## [Your instructions]
Set out exactly every line of the entries below, starting at the line that holds "Kayıt ekleme, silme, güncelleme" and stopping after the line that holds "## C# içeriği".

## [Raw data]
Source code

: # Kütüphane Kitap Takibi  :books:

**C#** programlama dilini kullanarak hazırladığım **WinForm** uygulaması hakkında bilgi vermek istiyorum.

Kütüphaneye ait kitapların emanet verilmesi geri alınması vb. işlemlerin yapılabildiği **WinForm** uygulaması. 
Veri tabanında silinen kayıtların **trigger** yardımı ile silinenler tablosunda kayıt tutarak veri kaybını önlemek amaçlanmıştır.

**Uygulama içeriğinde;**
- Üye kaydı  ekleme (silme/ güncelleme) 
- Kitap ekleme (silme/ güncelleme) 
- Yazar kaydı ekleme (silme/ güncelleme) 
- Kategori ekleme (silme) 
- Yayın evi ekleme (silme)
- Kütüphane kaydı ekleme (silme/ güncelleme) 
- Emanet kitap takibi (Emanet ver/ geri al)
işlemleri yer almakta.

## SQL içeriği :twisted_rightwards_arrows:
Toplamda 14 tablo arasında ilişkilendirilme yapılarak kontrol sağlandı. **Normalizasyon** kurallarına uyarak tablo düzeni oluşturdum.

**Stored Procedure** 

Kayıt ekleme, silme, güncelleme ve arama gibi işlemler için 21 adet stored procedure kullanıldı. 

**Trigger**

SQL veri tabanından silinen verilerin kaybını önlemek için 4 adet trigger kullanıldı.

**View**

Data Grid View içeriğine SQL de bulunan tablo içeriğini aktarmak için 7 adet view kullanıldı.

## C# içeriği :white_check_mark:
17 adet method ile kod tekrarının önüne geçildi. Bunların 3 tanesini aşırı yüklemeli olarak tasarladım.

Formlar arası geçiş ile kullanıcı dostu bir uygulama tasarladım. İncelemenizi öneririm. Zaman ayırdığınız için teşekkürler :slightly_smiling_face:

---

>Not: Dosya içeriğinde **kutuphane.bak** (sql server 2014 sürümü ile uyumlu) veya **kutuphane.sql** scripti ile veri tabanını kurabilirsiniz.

--

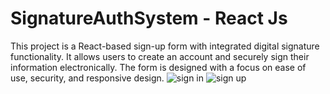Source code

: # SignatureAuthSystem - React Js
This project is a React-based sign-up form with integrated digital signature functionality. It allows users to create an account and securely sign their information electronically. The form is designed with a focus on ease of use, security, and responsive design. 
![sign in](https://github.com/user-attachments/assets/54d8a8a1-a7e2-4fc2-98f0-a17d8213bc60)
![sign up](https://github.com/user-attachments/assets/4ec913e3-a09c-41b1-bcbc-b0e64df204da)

## [Solution to this task]
Kayıt ekleme, silme, güncelleme ve arama gibi işlemler için 21 adet stored procedure kullanıldı. 

**Trigger**

SQL veri tabanından silinen verilerin kaybını önlemek için 4 adet trigger kullanıldı.

**View**

Data Grid View içeriğine SQL de bulunan tablo içeriğini aktarmak için 7 adet view kullanıldı.

## C# içeriği :white_check_mark:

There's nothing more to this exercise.